----- Source data -----

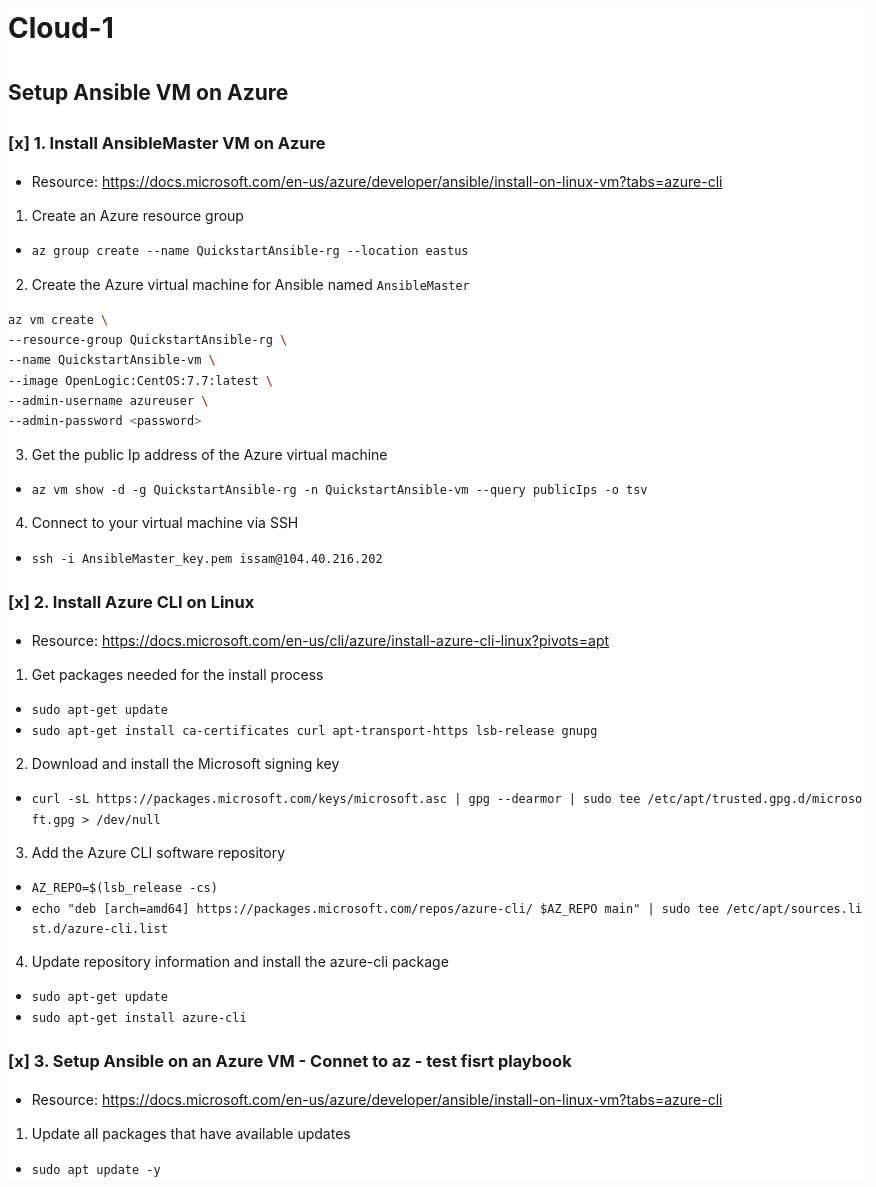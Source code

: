 # Cloud-1

## Setup Ansible VM on Azure
### [x] 1. Install AnsibleMaster VM on Azure
- Resource: https://docs.microsoft.com/en-us/azure/developer/ansible/install-on-linux-vm?tabs=azure-cli

1. Create an Azure resource group
- `az group create --name QuickstartAnsible-rg --location eastus`

2. Create the Azure virtual machine for Ansible named `AnsibleMaster`
``` bash
az vm create \
--resource-group QuickstartAnsible-rg \
--name QuickstartAnsible-vm \
--image OpenLogic:CentOS:7.7:latest \
--admin-username azureuser \
--admin-password <password>
```

3. Get the public Ip address of the Azure virtual machine
- `az vm show -d -g QuickstartAnsible-rg -n QuickstartAnsible-vm --query publicIps -o tsv`

4. Connect to your virtual machine via SSH
- `ssh -i AnsibleMaster_key.pem issam@104.40.216.202`

### [x] 2. Install Azure CLI on Linux
- Resource: https://docs.microsoft.com/en-us/cli/azure/install-azure-cli-linux?pivots=apt

1. Get packages needed for the install process
- `sudo apt-get update`
- `sudo apt-get install ca-certificates curl apt-transport-https lsb-release gnupg`

2. Download and install the Microsoft signing key
- `curl -sL https://packages.microsoft.com/keys/microsoft.asc | gpg --dearmor | sudo tee /etc/apt/trusted.gpg.d/microsoft.gpg > /dev/null`

3. Add the Azure CLI software repository
- `AZ_REPO=$(lsb_release -cs)`
- `echo "deb [arch=amd64] https://packages.microsoft.com/repos/azure-cli/ $AZ_REPO main" | sudo tee /etc/apt/sources.list.d/azure-cli.list`

4. Update repository information and install the azure-cli package
- `sudo apt-get update`
- `sudo apt-get install azure-cli`

### [x] 3. Setup Ansible on an Azure VM - Connet to az - test fisrt playbook
- Resource: https://docs.microsoft.com/en-us/azure/developer/ansible/install-on-linux-vm?tabs=azure-cli

1. Update all packages that have available updates
- `sudo apt update -y`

-----

What is needed:
Output the full listing verbatim, but drop the images.

Answer box:
Source code

: # Cloud-1

## Setup Ansible VM on Azure
### [x] 1. Install AnsibleMaster VM on Azure
- Resource: https://docs.microsoft.com/en-us/azure/developer/ansible/install-on-linux-vm?tabs=azure-cli

1. Create an Azure resource group
- `az group create --name QuickstartAnsible-rg --location eastus`

2. Create the Azure virtual machine for Ansible named `AnsibleMaster`
``` bash
az vm create \
--resource-group QuickstartAnsible-rg \
--name QuickstartAnsible-vm \
--image OpenLogic:CentOS:7.7:latest \
--admin-username azureuser \
--admin-password <password>
```

3. Get the public Ip address of the Azure virtual machine
- `az vm show -d -g QuickstartAnsible-rg -n QuickstartAnsible-vm --query publicIps -o tsv`

4. Connect to your virtual machine via SSH
- `ssh -i AnsibleMaster_key.pem issam@104.40.216.202`

### [x] 2. Install Azure CLI on Linux
- Resource: https://docs.microsoft.com/en-us/cli/azure/install-azure-cli-linux?pivots=apt

1. Get packages needed for the install process
- `sudo apt-get update`
- `sudo apt-get install ca-certificates curl apt-transport-https lsb-release gnupg`

2. Download and install the Microsoft signing key
- `curl -sL https://packages.microsoft.com/keys/microsoft.asc | gpg --dearmor | sudo tee /etc/apt/trusted.gpg.d/microsoft.gpg > /dev/null`

3. Add the Azure CLI software repository
- `AZ_REPO=$(lsb_release -cs)`
- `echo "deb [arch=amd64] https://packages.microsoft.com/repos/azure-cli/ $AZ_REPO main" | sudo tee /etc/apt/sources.list.d/azure-cli.list`

4. Update repository information and install the azure-cli package
- `sudo apt-get update`
- `sudo apt-get install azure-cli`

### [x] 3. Setup Ansible on an Azure VM - Connet to az - test fisrt playbook
- Resource: https://docs.microsoft.com/en-us/azure/developer/ansible/install-on-linux-vm?tabs=azure-cli

1. Update all packages that have available updates
- `sudo apt update -y`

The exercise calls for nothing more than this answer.